WORK REQUIRED »
All of the data needs to be printed again, exactly as written.

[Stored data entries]
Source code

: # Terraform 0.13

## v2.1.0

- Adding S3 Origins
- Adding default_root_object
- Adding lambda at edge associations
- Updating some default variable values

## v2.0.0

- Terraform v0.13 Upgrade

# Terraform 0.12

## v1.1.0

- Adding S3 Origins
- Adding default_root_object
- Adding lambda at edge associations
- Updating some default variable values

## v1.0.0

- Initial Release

SOLUTION TO THE EXERCISE »
Source code

: # Terraform 0.13

## v2.1.0

- Adding S3 Origins
- Adding default_root_object
- Adding lambda at edge associations
- Updating some default variable values

## v2.0.0

- Terraform v0.13 Upgrade

# Terraform 0.12

## v1.1.0

- Adding S3 Origins
- Adding default_root_object
- Adding lambda at edge associations
- Updating some default variable values

## v1.0.0

- Initial Release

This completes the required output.